--- TASK DATA Enclosed Below ---

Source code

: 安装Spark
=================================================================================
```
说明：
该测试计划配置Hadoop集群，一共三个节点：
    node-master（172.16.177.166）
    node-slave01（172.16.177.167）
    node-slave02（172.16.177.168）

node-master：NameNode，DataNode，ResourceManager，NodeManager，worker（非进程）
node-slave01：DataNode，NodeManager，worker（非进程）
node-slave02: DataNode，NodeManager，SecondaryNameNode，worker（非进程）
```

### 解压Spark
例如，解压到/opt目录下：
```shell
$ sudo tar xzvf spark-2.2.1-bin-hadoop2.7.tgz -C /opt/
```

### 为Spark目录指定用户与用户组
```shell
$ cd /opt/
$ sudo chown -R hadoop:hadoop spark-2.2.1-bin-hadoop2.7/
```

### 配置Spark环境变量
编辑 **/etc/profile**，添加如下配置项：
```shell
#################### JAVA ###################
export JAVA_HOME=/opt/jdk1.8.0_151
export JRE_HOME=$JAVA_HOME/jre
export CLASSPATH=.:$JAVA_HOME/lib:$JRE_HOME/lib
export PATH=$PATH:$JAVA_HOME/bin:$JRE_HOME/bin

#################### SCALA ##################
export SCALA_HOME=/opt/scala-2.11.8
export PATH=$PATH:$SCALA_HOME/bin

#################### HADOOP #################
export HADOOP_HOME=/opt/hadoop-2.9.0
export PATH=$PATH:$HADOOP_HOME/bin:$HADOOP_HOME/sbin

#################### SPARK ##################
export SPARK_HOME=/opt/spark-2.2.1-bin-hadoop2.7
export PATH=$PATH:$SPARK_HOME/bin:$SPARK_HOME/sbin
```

--- End of Enclosed TASK DATA ---
--- TASK DATA Enclosed Below ---

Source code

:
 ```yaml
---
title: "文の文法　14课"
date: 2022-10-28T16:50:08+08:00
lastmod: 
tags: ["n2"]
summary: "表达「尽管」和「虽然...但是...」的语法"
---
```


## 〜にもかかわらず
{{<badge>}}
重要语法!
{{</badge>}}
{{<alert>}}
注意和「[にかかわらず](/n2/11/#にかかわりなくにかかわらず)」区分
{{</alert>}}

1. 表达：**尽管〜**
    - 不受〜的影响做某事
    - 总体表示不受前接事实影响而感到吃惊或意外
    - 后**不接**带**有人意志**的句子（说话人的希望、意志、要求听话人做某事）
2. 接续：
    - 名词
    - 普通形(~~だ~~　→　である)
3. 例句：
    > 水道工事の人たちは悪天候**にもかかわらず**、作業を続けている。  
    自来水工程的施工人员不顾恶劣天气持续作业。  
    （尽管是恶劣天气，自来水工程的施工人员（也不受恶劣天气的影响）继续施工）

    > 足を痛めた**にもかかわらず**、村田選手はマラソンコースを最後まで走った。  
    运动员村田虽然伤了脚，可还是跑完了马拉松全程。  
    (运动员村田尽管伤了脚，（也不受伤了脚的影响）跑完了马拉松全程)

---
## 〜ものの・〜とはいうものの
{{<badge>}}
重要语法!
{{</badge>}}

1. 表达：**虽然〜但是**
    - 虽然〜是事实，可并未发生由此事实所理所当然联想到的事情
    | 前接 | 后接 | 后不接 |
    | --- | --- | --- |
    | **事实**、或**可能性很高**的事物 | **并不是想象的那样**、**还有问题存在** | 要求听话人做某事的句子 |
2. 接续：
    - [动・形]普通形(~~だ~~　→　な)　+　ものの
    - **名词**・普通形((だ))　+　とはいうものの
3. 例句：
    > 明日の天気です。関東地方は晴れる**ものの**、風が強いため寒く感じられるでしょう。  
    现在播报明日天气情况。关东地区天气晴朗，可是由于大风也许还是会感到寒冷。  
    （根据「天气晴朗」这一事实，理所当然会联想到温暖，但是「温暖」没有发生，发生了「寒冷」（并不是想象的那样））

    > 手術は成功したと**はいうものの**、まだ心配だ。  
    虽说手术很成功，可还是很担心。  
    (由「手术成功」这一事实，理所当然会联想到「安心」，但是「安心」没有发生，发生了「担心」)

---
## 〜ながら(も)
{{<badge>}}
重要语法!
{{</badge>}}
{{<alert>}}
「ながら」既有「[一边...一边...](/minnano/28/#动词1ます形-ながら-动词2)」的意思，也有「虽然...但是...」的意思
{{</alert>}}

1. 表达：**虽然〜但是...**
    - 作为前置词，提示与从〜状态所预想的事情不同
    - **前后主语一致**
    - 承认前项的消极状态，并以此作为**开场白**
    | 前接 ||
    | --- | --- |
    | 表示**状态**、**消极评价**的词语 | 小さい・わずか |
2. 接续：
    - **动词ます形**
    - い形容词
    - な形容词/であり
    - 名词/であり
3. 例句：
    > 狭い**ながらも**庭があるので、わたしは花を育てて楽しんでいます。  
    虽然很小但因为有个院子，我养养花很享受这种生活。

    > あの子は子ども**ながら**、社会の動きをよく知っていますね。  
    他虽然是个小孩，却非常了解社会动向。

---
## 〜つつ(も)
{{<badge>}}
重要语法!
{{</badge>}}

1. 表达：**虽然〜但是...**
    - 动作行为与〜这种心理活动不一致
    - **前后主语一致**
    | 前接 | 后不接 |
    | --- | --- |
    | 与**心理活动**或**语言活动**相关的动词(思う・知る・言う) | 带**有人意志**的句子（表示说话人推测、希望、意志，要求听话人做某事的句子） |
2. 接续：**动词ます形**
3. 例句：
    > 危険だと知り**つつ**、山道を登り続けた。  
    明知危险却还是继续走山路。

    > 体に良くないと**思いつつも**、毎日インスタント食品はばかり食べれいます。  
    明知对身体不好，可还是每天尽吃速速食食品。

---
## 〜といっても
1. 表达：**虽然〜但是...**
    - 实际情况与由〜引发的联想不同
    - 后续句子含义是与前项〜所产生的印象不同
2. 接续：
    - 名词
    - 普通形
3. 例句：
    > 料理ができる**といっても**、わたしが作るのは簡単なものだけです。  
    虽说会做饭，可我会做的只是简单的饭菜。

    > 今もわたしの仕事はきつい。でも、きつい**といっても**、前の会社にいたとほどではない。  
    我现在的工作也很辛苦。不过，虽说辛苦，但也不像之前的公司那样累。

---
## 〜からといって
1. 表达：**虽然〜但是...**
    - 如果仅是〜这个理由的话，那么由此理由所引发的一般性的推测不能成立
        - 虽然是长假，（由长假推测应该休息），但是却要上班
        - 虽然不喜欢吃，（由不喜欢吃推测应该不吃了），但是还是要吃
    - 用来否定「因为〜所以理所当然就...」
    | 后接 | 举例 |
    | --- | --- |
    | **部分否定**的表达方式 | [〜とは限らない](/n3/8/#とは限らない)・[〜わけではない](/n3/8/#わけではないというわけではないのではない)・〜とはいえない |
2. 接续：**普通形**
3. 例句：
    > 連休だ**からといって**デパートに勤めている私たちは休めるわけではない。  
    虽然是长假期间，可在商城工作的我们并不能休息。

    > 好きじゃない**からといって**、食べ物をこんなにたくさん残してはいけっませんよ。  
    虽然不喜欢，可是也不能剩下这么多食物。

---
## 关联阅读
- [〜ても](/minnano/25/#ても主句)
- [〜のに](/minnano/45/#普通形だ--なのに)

--- End of Enclosed TASK DATA ---
--- TASK DATA Enclosed Below ---

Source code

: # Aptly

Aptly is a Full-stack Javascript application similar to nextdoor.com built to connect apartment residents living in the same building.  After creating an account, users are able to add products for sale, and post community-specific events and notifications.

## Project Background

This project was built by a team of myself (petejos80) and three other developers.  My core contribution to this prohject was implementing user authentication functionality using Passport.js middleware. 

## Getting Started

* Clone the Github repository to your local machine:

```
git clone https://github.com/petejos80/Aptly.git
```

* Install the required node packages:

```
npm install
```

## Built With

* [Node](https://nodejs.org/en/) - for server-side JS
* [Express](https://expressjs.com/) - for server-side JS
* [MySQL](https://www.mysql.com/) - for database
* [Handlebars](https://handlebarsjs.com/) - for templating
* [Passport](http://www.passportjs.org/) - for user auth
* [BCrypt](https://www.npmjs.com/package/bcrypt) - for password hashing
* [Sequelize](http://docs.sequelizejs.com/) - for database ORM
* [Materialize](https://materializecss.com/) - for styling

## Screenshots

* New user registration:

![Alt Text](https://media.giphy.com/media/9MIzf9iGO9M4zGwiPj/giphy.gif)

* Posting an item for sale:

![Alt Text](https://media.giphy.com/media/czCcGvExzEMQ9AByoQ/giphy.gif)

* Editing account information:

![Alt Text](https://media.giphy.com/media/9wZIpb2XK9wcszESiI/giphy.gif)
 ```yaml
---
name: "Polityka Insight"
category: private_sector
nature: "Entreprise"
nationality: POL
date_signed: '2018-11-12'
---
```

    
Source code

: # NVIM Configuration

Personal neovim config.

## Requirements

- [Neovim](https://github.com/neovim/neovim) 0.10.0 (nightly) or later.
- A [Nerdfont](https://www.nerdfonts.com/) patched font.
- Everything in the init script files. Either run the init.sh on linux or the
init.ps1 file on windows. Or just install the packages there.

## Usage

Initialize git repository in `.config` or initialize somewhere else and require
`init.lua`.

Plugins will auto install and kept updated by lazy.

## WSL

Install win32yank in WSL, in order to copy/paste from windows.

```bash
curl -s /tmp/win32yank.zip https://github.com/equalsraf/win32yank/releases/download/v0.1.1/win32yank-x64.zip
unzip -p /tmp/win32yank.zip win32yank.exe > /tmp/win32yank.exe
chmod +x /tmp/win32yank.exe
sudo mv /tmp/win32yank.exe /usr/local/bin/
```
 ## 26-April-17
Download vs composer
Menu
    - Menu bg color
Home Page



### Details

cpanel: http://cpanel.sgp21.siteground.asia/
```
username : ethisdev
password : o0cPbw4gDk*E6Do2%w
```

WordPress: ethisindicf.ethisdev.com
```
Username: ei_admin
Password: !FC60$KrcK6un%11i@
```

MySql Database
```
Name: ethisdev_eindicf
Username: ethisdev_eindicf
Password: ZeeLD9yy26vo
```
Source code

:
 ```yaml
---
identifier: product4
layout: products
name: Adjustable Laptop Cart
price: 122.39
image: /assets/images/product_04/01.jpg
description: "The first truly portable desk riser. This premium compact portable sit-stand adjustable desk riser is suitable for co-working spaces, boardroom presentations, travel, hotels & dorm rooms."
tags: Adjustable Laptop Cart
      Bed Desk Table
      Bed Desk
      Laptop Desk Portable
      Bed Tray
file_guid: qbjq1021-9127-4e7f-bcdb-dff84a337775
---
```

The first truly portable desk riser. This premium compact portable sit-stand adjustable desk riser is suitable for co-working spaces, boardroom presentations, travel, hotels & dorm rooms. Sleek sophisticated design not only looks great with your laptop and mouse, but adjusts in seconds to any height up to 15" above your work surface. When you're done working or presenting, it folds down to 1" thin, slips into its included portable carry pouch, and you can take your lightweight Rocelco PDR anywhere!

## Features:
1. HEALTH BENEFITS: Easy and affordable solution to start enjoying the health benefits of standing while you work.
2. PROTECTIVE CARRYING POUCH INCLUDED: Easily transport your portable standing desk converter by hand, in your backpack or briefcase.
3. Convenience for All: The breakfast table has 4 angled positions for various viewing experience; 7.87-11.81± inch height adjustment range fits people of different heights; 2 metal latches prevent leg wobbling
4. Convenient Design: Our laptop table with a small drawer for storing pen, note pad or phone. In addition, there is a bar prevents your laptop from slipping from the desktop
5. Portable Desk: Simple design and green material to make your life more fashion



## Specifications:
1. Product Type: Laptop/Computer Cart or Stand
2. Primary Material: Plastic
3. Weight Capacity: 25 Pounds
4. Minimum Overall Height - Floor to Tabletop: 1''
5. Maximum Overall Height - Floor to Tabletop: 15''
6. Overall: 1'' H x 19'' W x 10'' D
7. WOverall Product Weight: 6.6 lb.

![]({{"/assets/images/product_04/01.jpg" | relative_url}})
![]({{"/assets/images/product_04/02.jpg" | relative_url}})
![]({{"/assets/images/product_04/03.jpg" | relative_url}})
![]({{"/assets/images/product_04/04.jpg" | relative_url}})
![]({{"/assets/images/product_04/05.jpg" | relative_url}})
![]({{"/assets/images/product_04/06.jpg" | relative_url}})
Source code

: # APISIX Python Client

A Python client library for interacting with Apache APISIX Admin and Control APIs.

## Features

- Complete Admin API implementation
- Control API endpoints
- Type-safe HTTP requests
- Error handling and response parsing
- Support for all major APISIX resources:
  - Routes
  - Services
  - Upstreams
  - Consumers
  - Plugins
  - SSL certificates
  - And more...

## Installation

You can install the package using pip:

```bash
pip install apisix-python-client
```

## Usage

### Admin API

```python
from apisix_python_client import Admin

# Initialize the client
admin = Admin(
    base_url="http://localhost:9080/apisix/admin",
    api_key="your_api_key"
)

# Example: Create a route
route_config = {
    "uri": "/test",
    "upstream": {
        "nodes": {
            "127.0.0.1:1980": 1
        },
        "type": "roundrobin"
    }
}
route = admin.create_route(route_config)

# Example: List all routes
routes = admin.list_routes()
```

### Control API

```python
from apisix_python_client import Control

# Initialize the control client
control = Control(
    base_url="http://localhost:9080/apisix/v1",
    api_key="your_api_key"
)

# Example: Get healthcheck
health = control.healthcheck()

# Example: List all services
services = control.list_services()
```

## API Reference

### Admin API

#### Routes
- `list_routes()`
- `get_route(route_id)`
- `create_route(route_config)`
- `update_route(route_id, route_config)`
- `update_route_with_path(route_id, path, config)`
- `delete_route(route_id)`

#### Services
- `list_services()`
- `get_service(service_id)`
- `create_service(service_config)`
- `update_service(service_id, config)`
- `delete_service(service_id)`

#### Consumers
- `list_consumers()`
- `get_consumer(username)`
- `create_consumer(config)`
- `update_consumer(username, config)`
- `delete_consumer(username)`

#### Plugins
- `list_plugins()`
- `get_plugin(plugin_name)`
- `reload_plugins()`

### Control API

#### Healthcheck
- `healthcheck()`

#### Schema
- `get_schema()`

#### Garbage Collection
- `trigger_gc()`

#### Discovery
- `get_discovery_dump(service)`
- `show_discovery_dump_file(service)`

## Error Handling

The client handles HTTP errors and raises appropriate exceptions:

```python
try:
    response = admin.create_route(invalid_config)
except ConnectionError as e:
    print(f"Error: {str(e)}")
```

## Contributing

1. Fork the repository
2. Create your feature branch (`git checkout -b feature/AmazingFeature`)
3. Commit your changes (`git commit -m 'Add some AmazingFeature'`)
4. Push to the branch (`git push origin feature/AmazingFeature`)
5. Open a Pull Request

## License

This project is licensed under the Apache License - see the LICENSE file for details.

--- End of Enclosed TASK DATA ---

# TASK DESCRIPTION
Go through the records above, find every line with the word "localhost", and list those lines.

# WRITTEN ANSWER
    base_url="http://localhost:9080/apisix/admin",
    base_url="http://localhost:9080/apisix/v1",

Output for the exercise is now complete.